Figuring Out Your Ecommerce Sales Cycle

- May 22, 2008

Today’s post is all about something that every single business man or woman should already know – their sales cycle. As soon as you read “sales cycle”, a number, an amount, or some percentage should have immediately popped up in your head, that corresponds to the amount of time it takes your customers to buy things from you.

It’s imperative that you know what your sales cycle is! You need to know this so that you can:

  • Gain a further level of insight with your customers / shoppers
  • Understand what makes your customers “tick”
  • Learn what it is about your products / landing pages / messaging that encourages your customers make that impulse or that “on-the-spot” purchase
  • Discover what the best ways are for you to market to your audience
  • Find out (through testing) what works, what doesn’t, and what you need to do

That sounds like a list of bullet points for a seminar or a conference presentation, but knowing your sales cycle – and how you can shake things up – helps answer a lot of questions that you may not have known the answers to.

But let’s say that you don’t really know what your sales cycle is. That’s OK – your secret is safe with me. Besides, your sales cycle is always changing, isn’t it? You’re testing different marketing messages, different shipping offers, and different “Add to Cart” buttons, and all of these things affect your Visitor Loyalty, and when Visitors purchase stuff, don’t they? Of course they do!

Google Analytics, being the rock star that it is, has thrown in a few Visitor Loyalty reports within its interface that can help you keep track of how long and after how many visits people are buying things from your online store. If you have my favorite Web Analytics program (and if you don’t, why not?), log-in and visit your Ecommerce reports section.
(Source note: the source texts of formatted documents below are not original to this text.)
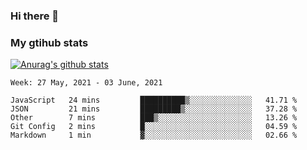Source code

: ### Hi there 👋

### My gtihub stats

[![Anurag's github stats](https://github-readme-stats.vercel.app/api?username=gaozhidong)](https://github.com/gaozhidong/github-readme-stats)

<!--START_SECTION:waka-->
```text
Week: 27 May, 2021 - 03 June, 2021

JavaScript   24 mins         ██████████▒░░░░░░░░░░░░░░   41.71 % 
JSON         21 mins         █████████▒░░░░░░░░░░░░░░░   37.28 % 
Other        7 mins          ███▒░░░░░░░░░░░░░░░░░░░░░   13.26 % 
Git Config   2 mins          █░░░░░░░░░░░░░░░░░░░░░░░░   04.59 % 
Markdown     1 min           ▓░░░░░░░░░░░░░░░░░░░░░░░░   02.66 % 
```
<!--END_SECTION:waka-->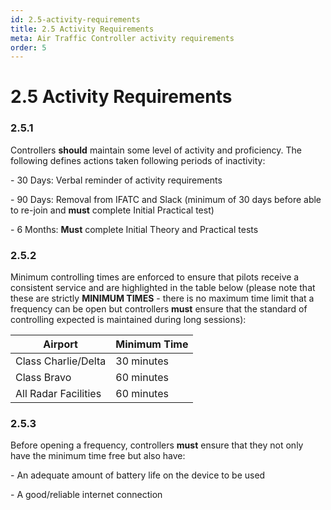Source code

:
 ```yaml
---
id: 2.5-activity-requirements
title: 2.5 Activity Requirements
meta: Air Traffic Controller activity requirements
order: 5
---
```


# 2.5  Activity Requirements

 

### 2.5.1    

Controllers **should** maintain some level of activity and proficiency. The following defines actions taken following periods of inactivity:

 

\-    30 Days:   Verbal reminder of activity requirements

\-    90 Days:   Removal from IFATC and Slack (minimum of 30 days before able to re-join and **must** complete Initial Practical test)

\-    6 Months:  **Must** complete Initial Theory and Practical tests

 

### 2.5.2    

Minimum controlling times are enforced to ensure that pilots receive a consistent service and are highlighted in the table below (please note that these are strictly **MINIMUM TIMES** - there is no maximum time limit that a frequency can be open but controllers **must** ensure that the standard of controlling expected is maintained during long sessions):

 

| **Airport**          | **Minimum  Time** |
| -------------------- | ----------------- |
| Class Charlie/Delta  | 30 minutes        |
| Class Bravo          | 60 minutes        |
| All Radar Facilities | 60 minutes        |

 

### 2.5.3    

Before opening a frequency, controllers **must** ensure that they not only have the minimum time free but also have:

 

\-    An adequate amount of battery life on the device to be used

\-    A good/reliable internet connection

 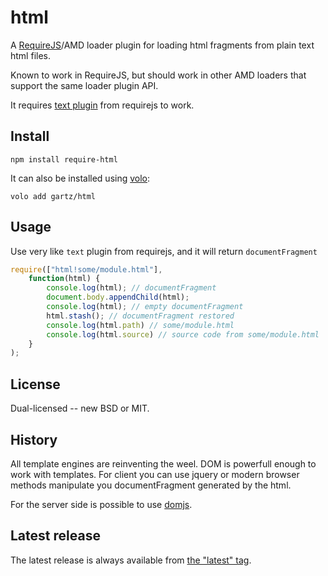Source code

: # html

A [RequireJS](http://requirejs.org)/AMD loader plugin for loading html fragments
from plain text html files.

Known to work in RequireJS, but should work in other AMD loaders that support
the same loader plugin API.

It requires [text plugin](https://github.com/requirejs/text) from requirejs to work.

## Install

    npm install require-html

It can also be installed using [volo](https://github.com/volojs/volo):

    volo add gartz/html

## Usage

Use very like `text` plugin from requirejs, and it will return `documentFragment`

```javascript
require(["html!some/module.html"],
    function(html) {
        console.log(html); // documentFragment
        document.body.appendChild(html);
        console.log(html); // empty documentFragment
        html.stash(); // documentFragment restored
        console.log(html.path) // some/module.html
        console.log(html.source) // source code from some/module.html
    }
);
```

## License

Dual-licensed -- new BSD or MIT.

## History

All template engines are reinventing the weel. DOM is powerfull enough to work
with templates. For client you can use jquery or modern browser methods manipulate
you documentFragment generated by the html.

For the server side is possible to use [domjs](https://github.com/medikoo/domjs).

## Latest release

The latest release is always available from [the "latest" tag](https://raw.github.com/gartz/html/latest/html.js).

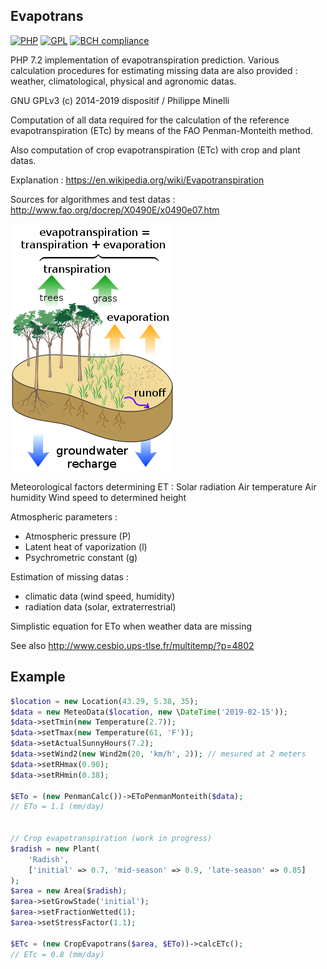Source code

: ## Evapotrans



[![PHP](https://img.shields.io/badge/PHP-7.2-blue.svg)]()
[![GPL](https://img.shields.io/badge/license-GPL-black.svg)]()
[![BCH compliance](https://bettercodehub.com/edge/badge/Dispositif/evapotrans?branch=master)](https://bettercodehub.com/)

PHP 7.2 implementation of evapotranspiration prediction. Various calculation procedures for estimating missing data are also provided : weather, climatological, physical and agronomic datas. 

GNU GPLv3 (c) 2014-2019 dispositif / Philippe Minelli

Computation of all data required for the calculation of the reference evapotranspiration (ETc) by means of the FAO Penman-Monteith method. 

Also computation of crop evapotranspiration (ETc) with crop and plant datas. 

Explanation : https://en.wikipedia.org/wiki/Evapotranspiration

Sources for algorithmes and test datas : http://www.fao.org/docrep/X0490E/x0490e07.htm

<img src="https://raw.githubusercontent.com/Dispositif/evapotrans/master/evapotrans.png?sanitize=true&raw=true">

Meteorological factors determining ET :
Solar radiation
Air temperature
Air humidity
Wind speed to determined height

Atmospheric parameters :
* Atmospheric pressure (P)
* Latent heat of vaporization (l)
* Psychrometric constant (g)

Estimation of missing datas :
* climatic data (wind speed, humidity)
* radiation data (solar, extraterrestrial)

Simplistic equation for ETo when weather data are missing

See also http://www.cesbio.ups-tlse.fr/multitemp/?p=4802

## Example 
```php
$location = new Location(43.29, 5.38, 35);
$data = new MeteoData($location, new \DateTime('2019-02-15'));
$data->setTmin(new Temperature(2.7));
$data->setTmax(new Temperature(61, 'F'));
$data->setActualSunnyHours(7.2); 
$data->setWind2(new Wind2m(20, 'km/h', 2)); // mesured at 2 meters
$data->setRHmax(0.90);
$data->setRHmin(0.38);

$ETo = (new PenmanCalc())->EToPenmanMonteith($data);
// ETo = 1.1 (mm/day)


// Crop evapotranspiration (work in progress)
$radish = new Plant(
    'Radish',
    ['initial' => 0.7, 'mid-season' => 0.9, 'late-season' => 0.85]
);
$area = new Area($radish);
$area->setGrowStade('initial');
$area->setFractionWetted(1);
$area->setStressFactor(1.1);

$ETc = (new CropEvapotrans($area, $ETo))->calcETc();
// ETc = 0.8 (mm/day)

```

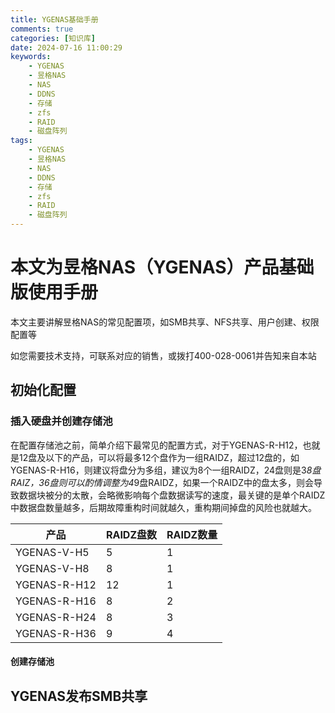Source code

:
 ```yaml
---
title: YGENAS基础手册
comments: true
categories: [知识库]
date: 2024-07-16 11:00:29
keywords:
    - YGENAS
    - 昱格NAS
    - NAS
    - DDNS
    - 存储
    - zfs
    - RAID
    - 磁盘阵列
tags:
    - YGENAS
    - 昱格NAS
    - NAS
    - DDNS
    - 存储
    - zfs
    - RAID
    - 磁盘阵列
---
```


# 本文为昱格NAS（YGENAS）产品基础版使用手册

本文主要讲解昱格NAS的常见配置项，如SMB共享、NFS共享、用户创建、权限配置等

如您需要技术支持，可联系对应的销售，或拨打400-028-0061并告知来自本站

<!-- more -->

## 初始化配置

### 插入硬盘并创建存储池

在配置存储池之前，简单介绍下最常见的配置方式，对于YGENAS-R-H12，也就是12盘及以下的产品，可以将最多12个盘作为一组RAIDZ，超过12盘的，如YGENAS-R-H16，则建议将盘分为多组，建议为8个一组RAIDZ，24盘则是3*8盘RAIZ，36盘则可以酌情调整为4*9盘RAIDZ，如果一个RAIDZ中的盘太多，则会导致数据块被分的太散，会略微影响每个盘数据读写的速度，最关键的是单个RAIDZ中数据盘数量越多，后期故障重构时间就越久，重构期间掉盘的风险也就越大。

|产品|RAIDZ盘数|RAIDZ数量|
|---|---|---|
|YGENAS-V-H5|5|1|
|YGENAS-V-H8|8|1|
|YGENAS-R-H12|12|1|
|YGENAS-R-H16|8|2|
|YGENAS-R-H24|8|3|
|YGENAS-R-H36|9|4|

#### 创建存储池

## YGENAS发布SMB共享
At the bottom of the list of reports you will find links to a “Visits to Purchase” report and a “Days to Purchase” report.

These two reports are great, especially when compared to a previous date-range. You can use this report in conjunction with other marketing or Ecommerce reports, and really get a much deeper understanding of how your online business is doing.

A couple of notes: Generally speaking, the lower the cost of your items, the faster your sales cycle. People will usually buy sneakers / hats / ipods after one or two visits. Things like flights, cruises, resort packages, and to an extent, membership applications, will have a much slower sales and ecommerce cycle than your material goods counterparts. Most people will do a lot of research and comparison shopping first, before they pull the trigger on a flight to Japan from the United States, so that they can get the best deal possible. This sometimes takes a few more visits and days than buying a t-shirt or a new CD (Do people even buy CD’s anymore? :)).